== What the task requires ==
Copy out only those lines running from the line with "Power over Ethernet is" to the end of the listing, keeping each one exactly as it is.

== Supplied data ==
- - - -

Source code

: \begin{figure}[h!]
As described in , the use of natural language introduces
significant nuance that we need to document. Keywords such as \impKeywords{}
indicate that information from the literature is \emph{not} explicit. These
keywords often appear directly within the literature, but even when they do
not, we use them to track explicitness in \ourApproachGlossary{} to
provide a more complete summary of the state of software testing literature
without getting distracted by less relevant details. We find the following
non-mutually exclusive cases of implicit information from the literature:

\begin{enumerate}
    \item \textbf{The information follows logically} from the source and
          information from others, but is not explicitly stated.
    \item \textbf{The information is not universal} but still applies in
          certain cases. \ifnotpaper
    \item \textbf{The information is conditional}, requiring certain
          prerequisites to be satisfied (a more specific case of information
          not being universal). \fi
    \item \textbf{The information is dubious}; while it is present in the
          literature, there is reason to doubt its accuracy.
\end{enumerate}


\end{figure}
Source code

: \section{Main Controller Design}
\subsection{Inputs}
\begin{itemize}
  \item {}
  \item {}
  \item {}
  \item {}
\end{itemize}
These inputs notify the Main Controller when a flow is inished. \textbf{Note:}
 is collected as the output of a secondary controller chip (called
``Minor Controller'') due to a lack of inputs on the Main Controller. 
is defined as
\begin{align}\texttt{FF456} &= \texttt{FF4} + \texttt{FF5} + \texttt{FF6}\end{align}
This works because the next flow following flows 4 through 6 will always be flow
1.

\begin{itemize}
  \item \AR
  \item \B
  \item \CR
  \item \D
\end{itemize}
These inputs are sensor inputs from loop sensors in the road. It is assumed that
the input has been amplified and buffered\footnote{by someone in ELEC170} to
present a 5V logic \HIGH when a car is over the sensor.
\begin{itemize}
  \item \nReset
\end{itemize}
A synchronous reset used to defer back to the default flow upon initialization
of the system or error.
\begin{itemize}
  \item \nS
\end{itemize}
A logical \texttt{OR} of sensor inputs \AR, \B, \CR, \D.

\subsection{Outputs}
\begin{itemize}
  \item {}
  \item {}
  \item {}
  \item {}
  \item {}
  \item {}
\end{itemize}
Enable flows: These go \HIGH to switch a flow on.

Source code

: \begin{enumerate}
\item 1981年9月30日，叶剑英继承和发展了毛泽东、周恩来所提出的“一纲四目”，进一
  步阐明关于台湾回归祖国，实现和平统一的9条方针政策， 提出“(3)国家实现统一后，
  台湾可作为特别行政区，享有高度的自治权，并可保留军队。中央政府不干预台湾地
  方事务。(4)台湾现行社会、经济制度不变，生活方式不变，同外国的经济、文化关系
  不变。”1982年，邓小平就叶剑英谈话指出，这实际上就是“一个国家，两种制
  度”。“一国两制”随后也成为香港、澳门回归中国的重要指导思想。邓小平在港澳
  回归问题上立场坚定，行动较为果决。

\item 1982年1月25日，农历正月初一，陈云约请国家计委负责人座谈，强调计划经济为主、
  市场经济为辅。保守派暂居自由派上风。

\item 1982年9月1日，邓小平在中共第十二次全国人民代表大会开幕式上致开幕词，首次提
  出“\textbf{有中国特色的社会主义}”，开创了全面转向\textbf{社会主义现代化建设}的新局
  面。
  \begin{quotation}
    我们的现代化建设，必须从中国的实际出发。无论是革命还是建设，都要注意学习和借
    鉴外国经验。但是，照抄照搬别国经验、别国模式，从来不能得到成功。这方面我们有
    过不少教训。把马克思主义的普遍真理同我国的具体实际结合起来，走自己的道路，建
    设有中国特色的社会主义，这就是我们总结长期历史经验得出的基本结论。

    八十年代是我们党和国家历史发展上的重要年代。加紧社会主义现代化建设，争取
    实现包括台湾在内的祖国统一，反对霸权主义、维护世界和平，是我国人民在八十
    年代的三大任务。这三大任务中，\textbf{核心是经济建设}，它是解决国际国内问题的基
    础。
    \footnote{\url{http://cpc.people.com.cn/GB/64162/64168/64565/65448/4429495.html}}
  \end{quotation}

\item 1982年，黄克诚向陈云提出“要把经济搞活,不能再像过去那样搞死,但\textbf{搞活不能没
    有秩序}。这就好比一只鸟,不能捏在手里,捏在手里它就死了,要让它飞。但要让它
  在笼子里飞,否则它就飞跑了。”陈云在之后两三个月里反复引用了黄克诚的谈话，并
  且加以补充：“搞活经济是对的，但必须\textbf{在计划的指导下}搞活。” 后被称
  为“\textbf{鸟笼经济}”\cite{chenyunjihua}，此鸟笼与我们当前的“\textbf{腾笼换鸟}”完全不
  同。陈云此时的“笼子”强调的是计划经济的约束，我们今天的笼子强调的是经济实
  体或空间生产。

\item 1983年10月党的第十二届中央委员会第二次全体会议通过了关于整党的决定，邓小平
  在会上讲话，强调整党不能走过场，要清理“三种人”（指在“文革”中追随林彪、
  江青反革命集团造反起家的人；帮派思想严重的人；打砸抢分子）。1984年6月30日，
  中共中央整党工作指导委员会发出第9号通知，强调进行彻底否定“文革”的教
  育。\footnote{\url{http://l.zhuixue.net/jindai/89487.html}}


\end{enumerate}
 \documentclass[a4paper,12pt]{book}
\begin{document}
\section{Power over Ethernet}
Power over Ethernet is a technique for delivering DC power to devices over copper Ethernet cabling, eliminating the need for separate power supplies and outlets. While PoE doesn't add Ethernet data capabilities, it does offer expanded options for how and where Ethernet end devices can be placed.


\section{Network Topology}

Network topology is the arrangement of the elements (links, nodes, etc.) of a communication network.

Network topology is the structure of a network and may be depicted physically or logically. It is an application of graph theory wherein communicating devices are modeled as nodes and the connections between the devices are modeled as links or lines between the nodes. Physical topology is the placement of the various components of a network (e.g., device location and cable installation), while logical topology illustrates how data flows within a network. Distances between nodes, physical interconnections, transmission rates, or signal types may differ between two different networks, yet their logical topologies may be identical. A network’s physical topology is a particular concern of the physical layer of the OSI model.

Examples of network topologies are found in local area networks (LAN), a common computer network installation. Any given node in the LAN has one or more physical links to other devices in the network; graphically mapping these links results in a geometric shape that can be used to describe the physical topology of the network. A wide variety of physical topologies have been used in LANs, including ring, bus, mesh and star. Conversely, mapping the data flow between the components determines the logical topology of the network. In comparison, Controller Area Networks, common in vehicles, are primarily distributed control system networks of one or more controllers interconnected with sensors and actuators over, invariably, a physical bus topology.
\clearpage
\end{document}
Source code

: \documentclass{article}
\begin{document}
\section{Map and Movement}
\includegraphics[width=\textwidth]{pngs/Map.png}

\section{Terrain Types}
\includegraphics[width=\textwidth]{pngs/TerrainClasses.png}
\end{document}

- - - -

== Expected output ==
Power over Ethernet is a technique for delivering DC power to devices over copper Ethernet cabling, eliminating the need for separate power supplies and outlets. While PoE doesn't add Ethernet data capabilities, it does offer expanded options for how and where Ethernet end devices can be placed.


\section{Network Topology}

Network topology is the arrangement of the elements (links, nodes, etc.) of a communication network.

Network topology is the structure of a network and may be depicted physically or logically. It is an application of graph theory wherein communicating devices are modeled as nodes and the connections between the devices are modeled as links or lines between the nodes. Physical topology is the placement of the various components of a network (e.g., device location and cable installation), while logical topology illustrates how data flows within a network. Distances between nodes, physical interconnections, transmission rates, or signal types may differ between two different networks, yet their logical topologies may be identical. A network’s physical topology is a particular concern of the physical layer of the OSI model.

Examples of network topologies are found in local area networks (LAN), a common computer network installation. Any given node in the LAN has one or more physical links to other devices in the network; graphically mapping these links results in a geometric shape that can be used to describe the physical topology of the network. A wide variety of physical topologies have been used in LANs, including ring, bus, mesh and star. Conversely, mapping the data flow between the components determines the logical topology of the network. In comparison, Controller Area Networks, common in vehicles, are primarily distributed control system networks of one or more controllers interconnected with sensors and actuators over, invariably, a physical bus topology.
\clearpage
\end{document}
Source code

: \documentclass{article}
\begin{document}
\section{Map and Movement}
\includegraphics[width=\textwidth]{pngs/Map.png}

\section{Terrain Types}
\includegraphics[width=\textwidth]{pngs/TerrainClasses.png}
\end{document}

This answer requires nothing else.